От народа к человеку 1

I

Возвращение к русской классике неизбежно, как выздоровление, если нам суждено выжить…
Но что такое классика? Вечная дорога, размеченная указателями для слепых? Сияющие идолы, молча ожидающие очередные толпы мумификаторов? Или уже совсем поросшие лишайниками мардонги (см. В. Пелевин, «Синий фонарь»), тупо глядящие на мимо бредущих туристов?.. Для присноспящих «широких народных масс» и полуспящей интеллигентщины, по инерции представляющей их обществу, так оно и есть. Народное полусознание, это болото идолотворения, по-другому не живет. До него доходит слух, что жизнь должна иметь смысл и что с этим смыслом связаны некие вечные ценности, сейчас об этом даже телевизор говорит. Но что с этим делать? А ничего не надо делать, отвечает себе народное полусознание, ведь «с нами» всегда «тот, кто всё за нас решит»: «умный» дядя, у которого в руке наша совесть. Ведь мое дело, говорит себе массовое полусознание, это внешние заботы, пища, кров и вся материальность, а «высокое и святое» – с этим следует идти к наставникам, к «батюшкам». Раньше это были попы, потом замполиты, теперь опять попы, завтра опять будут замполиты и так далее. Памяти у народов нет, «историческая память» это роскошное изобретение интеллектуалов человечества, творящих свой параллельный мир.
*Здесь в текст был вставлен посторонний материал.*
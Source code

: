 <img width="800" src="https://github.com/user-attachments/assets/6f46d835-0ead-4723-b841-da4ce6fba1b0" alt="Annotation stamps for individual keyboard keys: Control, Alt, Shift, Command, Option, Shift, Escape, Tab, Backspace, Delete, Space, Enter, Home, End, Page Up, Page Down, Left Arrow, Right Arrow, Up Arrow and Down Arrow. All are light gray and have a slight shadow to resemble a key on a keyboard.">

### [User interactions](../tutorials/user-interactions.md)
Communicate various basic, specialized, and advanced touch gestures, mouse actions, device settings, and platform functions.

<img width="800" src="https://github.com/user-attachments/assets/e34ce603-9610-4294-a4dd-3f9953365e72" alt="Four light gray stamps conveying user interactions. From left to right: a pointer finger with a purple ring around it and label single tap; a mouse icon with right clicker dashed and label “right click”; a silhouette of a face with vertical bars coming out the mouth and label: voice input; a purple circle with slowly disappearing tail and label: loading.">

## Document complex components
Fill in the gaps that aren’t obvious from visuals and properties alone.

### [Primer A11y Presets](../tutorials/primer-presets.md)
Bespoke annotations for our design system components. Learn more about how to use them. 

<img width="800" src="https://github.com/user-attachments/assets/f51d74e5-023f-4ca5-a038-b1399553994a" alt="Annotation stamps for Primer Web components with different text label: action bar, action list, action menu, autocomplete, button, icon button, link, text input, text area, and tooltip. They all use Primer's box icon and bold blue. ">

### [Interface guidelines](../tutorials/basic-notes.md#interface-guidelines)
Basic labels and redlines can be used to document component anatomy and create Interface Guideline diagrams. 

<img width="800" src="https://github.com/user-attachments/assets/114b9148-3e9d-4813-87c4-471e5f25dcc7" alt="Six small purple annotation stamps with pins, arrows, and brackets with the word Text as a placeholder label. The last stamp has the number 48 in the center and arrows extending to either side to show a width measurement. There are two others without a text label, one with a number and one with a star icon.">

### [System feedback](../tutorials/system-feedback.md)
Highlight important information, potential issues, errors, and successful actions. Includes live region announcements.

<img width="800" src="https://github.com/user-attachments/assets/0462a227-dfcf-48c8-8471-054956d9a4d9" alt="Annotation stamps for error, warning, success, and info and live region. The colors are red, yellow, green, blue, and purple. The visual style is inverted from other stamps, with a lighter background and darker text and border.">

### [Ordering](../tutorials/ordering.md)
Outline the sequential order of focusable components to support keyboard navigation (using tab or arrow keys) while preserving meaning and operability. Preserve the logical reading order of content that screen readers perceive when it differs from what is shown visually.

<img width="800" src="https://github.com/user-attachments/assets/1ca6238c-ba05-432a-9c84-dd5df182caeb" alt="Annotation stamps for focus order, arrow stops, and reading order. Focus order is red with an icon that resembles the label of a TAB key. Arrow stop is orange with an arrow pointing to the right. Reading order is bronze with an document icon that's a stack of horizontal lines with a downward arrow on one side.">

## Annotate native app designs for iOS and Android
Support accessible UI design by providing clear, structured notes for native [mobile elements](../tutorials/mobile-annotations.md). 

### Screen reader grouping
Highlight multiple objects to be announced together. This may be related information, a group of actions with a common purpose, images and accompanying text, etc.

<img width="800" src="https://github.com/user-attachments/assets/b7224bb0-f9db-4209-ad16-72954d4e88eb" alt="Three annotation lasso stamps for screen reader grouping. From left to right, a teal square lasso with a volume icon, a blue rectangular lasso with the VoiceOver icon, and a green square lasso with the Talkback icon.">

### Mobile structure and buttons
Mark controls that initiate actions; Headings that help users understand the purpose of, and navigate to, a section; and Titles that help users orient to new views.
А народы перебиваются мифами, обломками старых и обрывками новых, поэтому их история, этот броуновский этногенез, не начинается и не кончается – она вечна, как пляска атомов в природе. Когда очередной миф, раздутый политиканами до безобразия, лопается, народ возвращается к старью, ибо покойное прошлое всегда кажется лучшим, чем полное трудностей настоящее. А народные образователи и попечители,  обращаясь к «национальному культурному» наследию, угодливо заворачивают его в это старье, любезное народному психическому нюху. Сегодня классика, к которой чаем возвращения, завертывается в ветошь под названием «российский церковно-монархический социум времен реформ Александра II», то есть в общественные одежды, некогда окутывавшие вершину золотого века русской литературы, те самые «одежды» человеческого духа, борясь с которыми классика и отстаивала  достоинство человека.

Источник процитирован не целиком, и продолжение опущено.